Même un organe consultatif de la présidence du Conseil, le Comité national pour la bio-éthique, se retrouve en pleine tempête: il y a quelques mois, son président, nommé par Romano Prodi, et réputé proche du Vatican, a remplacé les trois vice-présidents, pour arriver à une composition plus équilibrée. Résultat, ce qui semblait un totem, la loi sur l'avortement, est remise en discussion, au point de mettre la gauche dans un sérieux embarras, quand le parti majoritaire du PD ouvre le dialogue avec ceux qui voudraient voir changer la loi.
C'est un imbroglio qui peut devenir un empêchement pour Walter Veltroni, le leader qui sert de lien entre les post-communistes, et les réformistes, qui comptent aussi des catholiques...

Le fait d'avoir "chassé" Benoît XVI de la Sapienza mine cet équilibre instable, ce n'est pas un hasard si le président de la République Giorgio Napolitano, a écrit au Pontife.
A La Sapienza, le pape s'apprêtait à prononcer un discours sur le rapport entre science et foi, connaissance et vérité, non en tant "qu'ancien professeur de mon université" (comme à Ratisbonne), mais comme "évêque de Rome", dans ce qui était, dit Ratzinger dans le texte envoyé au recteur "autrefois l'Université du Pape", le lieu où réside "la soif de connaissance propre à l'homme".

Le texte écrit par le Saint-Père raconte le débat entre Socrate et Euthyphron, où le philosophe grec est pour le Pape l'exemple de l'homme qui "recherche le Dieu vraiment divin".
Le pape aurait expliqué aux étudiants l'importance du droit "comme présupposé de la liberté, et non pas antagoniste", et, dans un passage crucial, répété que "la théologie... et la philosophie forment un couple particulier de jumeaux, où aucun des deux ne peut être dissocié totalement de l'autre, et où pourtant, chacun doit conserver son devoir et son identité propres", une leçon qui vient de Saint-Thomas d'Aquin.
Un discours de haute tenue, qui, dans son passage final, est un rappel à ceux qui ont fermé la porte à ce Pape qui, à l'université "ne va assurément pas chercher à imposer aux autres de manière autoritaire la foi, qui ne peut être qu'offerte librement".

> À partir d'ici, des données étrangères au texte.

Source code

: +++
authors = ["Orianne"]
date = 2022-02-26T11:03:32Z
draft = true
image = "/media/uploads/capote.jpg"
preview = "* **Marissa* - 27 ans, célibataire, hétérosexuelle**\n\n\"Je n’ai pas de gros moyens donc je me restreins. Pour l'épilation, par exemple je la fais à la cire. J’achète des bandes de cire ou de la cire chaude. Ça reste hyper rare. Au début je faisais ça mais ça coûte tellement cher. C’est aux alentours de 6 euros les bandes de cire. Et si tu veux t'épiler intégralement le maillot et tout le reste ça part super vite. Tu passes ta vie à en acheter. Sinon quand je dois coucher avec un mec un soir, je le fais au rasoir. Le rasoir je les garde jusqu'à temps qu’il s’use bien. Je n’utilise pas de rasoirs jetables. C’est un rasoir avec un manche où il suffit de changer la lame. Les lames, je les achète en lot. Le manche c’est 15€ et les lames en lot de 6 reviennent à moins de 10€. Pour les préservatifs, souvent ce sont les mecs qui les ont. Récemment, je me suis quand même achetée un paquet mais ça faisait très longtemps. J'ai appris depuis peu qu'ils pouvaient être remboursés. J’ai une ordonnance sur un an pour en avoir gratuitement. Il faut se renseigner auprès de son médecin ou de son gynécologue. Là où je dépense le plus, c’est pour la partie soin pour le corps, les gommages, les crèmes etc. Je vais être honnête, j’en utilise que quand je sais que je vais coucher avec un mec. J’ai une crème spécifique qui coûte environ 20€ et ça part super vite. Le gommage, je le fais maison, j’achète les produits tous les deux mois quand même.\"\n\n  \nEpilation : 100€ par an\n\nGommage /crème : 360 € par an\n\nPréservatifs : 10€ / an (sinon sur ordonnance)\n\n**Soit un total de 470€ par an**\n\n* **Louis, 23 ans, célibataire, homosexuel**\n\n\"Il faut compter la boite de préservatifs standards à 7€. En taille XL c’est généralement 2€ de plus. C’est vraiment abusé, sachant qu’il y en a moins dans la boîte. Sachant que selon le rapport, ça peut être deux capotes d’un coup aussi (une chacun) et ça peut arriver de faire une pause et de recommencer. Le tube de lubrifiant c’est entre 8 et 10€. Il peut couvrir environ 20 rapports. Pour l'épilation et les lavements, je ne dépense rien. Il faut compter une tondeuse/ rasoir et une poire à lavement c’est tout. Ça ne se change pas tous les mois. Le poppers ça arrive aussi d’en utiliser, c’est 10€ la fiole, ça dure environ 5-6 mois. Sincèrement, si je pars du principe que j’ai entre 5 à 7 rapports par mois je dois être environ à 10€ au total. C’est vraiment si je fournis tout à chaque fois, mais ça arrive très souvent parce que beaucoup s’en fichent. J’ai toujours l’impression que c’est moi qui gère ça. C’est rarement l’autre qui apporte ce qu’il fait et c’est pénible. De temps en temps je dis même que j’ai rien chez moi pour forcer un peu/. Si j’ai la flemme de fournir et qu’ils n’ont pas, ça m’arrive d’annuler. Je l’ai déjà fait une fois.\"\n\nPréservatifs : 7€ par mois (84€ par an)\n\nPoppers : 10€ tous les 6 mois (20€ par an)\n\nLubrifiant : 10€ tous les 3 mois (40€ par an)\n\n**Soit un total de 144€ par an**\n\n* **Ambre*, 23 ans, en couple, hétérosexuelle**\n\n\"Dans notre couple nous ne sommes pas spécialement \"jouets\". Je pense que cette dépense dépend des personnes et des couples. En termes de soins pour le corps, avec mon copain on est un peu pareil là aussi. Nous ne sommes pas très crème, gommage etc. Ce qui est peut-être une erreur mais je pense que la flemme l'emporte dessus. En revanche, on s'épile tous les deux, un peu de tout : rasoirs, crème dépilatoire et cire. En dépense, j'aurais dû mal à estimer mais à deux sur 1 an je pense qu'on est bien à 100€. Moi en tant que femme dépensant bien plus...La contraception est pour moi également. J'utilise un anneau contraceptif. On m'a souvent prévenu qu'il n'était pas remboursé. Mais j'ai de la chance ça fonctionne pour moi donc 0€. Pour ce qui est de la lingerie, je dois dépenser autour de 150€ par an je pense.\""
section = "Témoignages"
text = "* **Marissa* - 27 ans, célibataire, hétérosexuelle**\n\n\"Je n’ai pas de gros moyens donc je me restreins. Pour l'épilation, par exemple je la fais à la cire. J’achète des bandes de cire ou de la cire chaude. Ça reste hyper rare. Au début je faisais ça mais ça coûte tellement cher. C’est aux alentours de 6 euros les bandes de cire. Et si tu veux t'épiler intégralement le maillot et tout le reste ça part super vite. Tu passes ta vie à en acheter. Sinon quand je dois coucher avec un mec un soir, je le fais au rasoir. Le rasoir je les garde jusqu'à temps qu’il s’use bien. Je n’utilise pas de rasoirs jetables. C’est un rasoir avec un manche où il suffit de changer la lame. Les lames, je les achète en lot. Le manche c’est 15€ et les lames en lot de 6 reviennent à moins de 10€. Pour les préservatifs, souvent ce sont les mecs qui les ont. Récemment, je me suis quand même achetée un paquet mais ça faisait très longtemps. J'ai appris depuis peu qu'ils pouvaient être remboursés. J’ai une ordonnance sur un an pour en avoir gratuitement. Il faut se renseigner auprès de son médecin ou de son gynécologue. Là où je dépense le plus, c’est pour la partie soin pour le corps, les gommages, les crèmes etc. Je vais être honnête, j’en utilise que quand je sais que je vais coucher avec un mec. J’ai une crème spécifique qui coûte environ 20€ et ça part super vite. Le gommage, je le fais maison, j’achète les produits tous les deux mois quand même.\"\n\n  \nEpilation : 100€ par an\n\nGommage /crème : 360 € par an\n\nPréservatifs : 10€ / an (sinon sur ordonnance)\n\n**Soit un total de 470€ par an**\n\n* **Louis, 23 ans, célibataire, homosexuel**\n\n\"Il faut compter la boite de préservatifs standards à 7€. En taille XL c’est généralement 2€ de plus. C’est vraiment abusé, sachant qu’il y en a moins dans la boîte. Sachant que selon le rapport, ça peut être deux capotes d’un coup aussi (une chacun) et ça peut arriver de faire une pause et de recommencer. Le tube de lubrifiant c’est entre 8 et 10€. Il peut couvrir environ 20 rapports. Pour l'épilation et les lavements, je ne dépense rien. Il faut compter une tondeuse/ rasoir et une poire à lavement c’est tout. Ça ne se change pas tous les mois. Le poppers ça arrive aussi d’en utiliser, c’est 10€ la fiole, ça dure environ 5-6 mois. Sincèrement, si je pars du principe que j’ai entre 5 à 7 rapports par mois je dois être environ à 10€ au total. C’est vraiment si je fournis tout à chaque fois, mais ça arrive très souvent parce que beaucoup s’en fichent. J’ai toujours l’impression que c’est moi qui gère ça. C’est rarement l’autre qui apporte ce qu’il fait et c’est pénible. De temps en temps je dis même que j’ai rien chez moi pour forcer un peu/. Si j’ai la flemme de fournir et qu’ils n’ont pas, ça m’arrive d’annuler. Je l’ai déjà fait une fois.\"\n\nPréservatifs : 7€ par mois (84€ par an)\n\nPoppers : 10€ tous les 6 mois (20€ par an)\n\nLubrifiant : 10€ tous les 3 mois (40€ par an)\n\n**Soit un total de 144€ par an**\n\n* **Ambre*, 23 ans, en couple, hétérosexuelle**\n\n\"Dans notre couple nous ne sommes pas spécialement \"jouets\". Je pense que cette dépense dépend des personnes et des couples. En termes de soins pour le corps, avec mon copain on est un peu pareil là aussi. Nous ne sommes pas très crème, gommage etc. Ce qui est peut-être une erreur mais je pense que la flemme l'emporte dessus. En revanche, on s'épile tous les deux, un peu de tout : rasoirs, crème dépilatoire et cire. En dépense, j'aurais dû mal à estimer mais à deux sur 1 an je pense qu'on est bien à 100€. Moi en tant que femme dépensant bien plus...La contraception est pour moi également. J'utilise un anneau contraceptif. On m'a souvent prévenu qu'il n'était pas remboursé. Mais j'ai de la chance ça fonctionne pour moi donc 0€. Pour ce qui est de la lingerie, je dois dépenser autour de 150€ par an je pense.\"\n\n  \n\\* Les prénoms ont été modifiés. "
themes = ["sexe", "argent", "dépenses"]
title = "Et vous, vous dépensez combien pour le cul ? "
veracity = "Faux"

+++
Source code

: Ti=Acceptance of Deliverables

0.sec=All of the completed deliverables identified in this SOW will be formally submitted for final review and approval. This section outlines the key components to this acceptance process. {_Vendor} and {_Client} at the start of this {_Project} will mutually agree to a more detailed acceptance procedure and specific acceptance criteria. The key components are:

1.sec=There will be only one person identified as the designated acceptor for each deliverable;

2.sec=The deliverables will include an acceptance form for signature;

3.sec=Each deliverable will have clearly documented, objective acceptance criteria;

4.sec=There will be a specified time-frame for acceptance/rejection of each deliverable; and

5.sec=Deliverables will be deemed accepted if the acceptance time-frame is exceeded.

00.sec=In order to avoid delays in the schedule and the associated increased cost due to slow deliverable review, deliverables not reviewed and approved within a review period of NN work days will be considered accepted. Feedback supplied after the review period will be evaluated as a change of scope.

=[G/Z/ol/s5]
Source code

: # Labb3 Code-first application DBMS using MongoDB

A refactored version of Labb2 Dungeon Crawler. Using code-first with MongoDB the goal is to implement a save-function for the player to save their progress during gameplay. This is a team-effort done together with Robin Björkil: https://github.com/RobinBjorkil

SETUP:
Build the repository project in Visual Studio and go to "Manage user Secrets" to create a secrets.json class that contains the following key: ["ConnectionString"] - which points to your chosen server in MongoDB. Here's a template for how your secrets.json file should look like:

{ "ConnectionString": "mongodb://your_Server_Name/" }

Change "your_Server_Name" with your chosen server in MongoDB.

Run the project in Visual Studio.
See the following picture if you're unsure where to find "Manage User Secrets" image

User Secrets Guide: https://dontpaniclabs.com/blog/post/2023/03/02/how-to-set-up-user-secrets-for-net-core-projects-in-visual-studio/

C'est passé pratiquement inaperçu, mais dans la partie centrale du discours du Saint-Père sur la ville de Rome, celui qui a ensuite été interprété comme une attaque contre Veltroni, il mettait l'accent sur l'importance de la "formation de la personne", et expliquait que "nous sommes face à une vraie urgence éducative".
C'était le prélude de l'intervention publique suivante, celle prévue à la Sapienza.
Evènement important, au point de mériter un reportage dans les medias du Vatican. Et en particulier l'attention du plus important et influent périodique de l'Eglise, la revue des jésuites "La civiltà cattolica", dont les épreuves sont revues par le sécrétariat d'état.

Dans le dernier numéro, en fait, on peut lire deux articles.
Un, signé par Seamus Murphy, professeur de philosophie au Milltown Institut de Dublin, intitulé "la fausse guerre de la science contre la religion".
L'autre, du jésuite Giandomenico Mucci, au titre plus que jamais prophétique "Compétences, ou interférences dans le magistère?", et dont l'incipit est digne d'une chronique "d'attaque directe": "La culture laïciste ne fait d'habitude pas grande difficultés pour reconnaître dans le christianisme une réserve d'utopie, et un système de valeurs symboliques ayant une capacité élevée d'agir comme "liant" social. A condition, pourtant, qu'elle se laisse mettre de côté, comme on le fait avec une archive qui conserve un passé glorieux. C'est le motif pour lequel on impose à l'Eglise de se taire"

S'agirait-il encore une fois d'un complot universel des jésuites?